TASK =>
A word-for-word copy of the records is needed, with every picture left out.

**** THE DATA ****

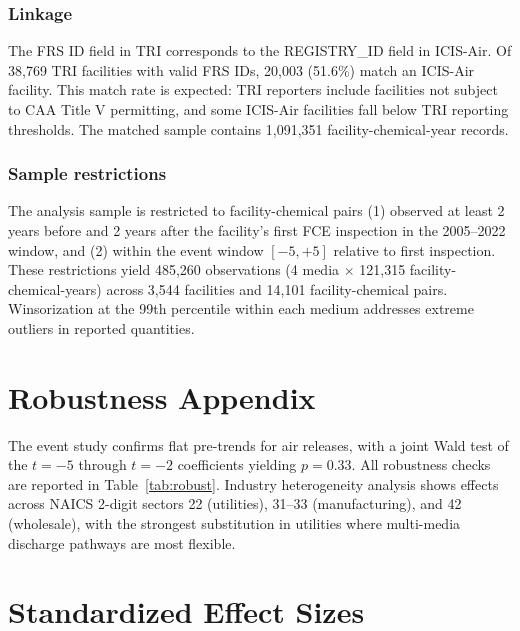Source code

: \documentclass[12pt]{article}
\begin{document}
\subsubsection*{Linkage} The FRS ID field in TRI corresponds to the REGISTRY\_ID field in ICIS-Air. Of 38,769 TRI facilities with valid FRS IDs, 20,003 (51.6\%) match an ICIS-Air facility. This match rate is expected: TRI reporters include facilities not subject to CAA Title V permitting, and some ICIS-Air facilities fall below TRI reporting thresholds. The matched sample contains 1,091,351 facility-chemical-year records.

\subsubsection*{Sample restrictions} The analysis sample is restricted to facility-chemical pairs (1) observed at least 2 years before and 2 years after the facility's first FCE inspection in the 2005--2022 window, and (2) within the event window $[-5, +5]$ relative to first inspection. These restrictions yield 485,260 observations (4 media $\times$ 121,315 facility-chemical-years) across 3,544 facilities and 14,101 facility-chemical pairs. Winsorization at the 99th percentile within each medium addresses extreme outliers in reported quantities.

\section{Robustness Appendix}

The event study confirms flat pre-trends for air releases, with a joint Wald test of the $t = -5$ through $t = -2$ coefficients yielding $p = 0.33$. All robustness checks are reported in Table~\ref{tab:robust}. Industry heterogeneity analysis shows effects across NAICS 2-digit sectors 22 (utilities), 31--33 (manufacturing), and 42 (wholesale), with the strongest substitution in utilities where multi-media discharge pathways are most flexible.


\section{Standardized Effect Sizes}
\label{sec:sde}


\end{document}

****

SOLUTION FOR THIS PROBLEM =>
Source code

: \documentclass[12pt]{article}
\begin{document}
\subsubsection*{Linkage} The FRS ID field in TRI corresponds to the REGISTRY\_ID field in ICIS-Air. Of 38,769 TRI facilities with valid FRS IDs, 20,003 (51.6\%) match an ICIS-Air facility. This match rate is expected: TRI reporters include facilities not subject to CAA Title V permitting, and some ICIS-Air facilities fall below TRI reporting thresholds. The matched sample contains 1,091,351 facility-chemical-year records.

\subsubsection*{Sample restrictions} The analysis sample is restricted to facility-chemical pairs (1) observed at least 2 years before and 2 years after the facility's first FCE inspection in the 2005--2022 window, and (2) within the event window $[-5, +5]$ relative to first inspection. These restrictions yield 485,260 observations (4 media $\times$ 121,315 facility-chemical-years) across 3,544 facilities and 14,101 facility-chemical pairs. Winsorization at the 99th percentile within each medium addresses extreme outliers in reported quantities.

\section{Robustness Appendix}

The event study confirms flat pre-trends for air releases, with a joint Wald test of the $t = -5$ through $t = -2$ coefficients yielding $p = 0.33$. All robustness checks are reported in Table~\ref{tab:robust}. Industry heterogeneity analysis shows effects across NAICS 2-digit sectors 22 (utilities), 31--33 (manufacturing), and 42 (wholesale), with the strongest substitution in utilities where multi-media discharge pathways are most flexible.


\section{Standardized Effect Sizes}
\label{sec:sde}


\end{document}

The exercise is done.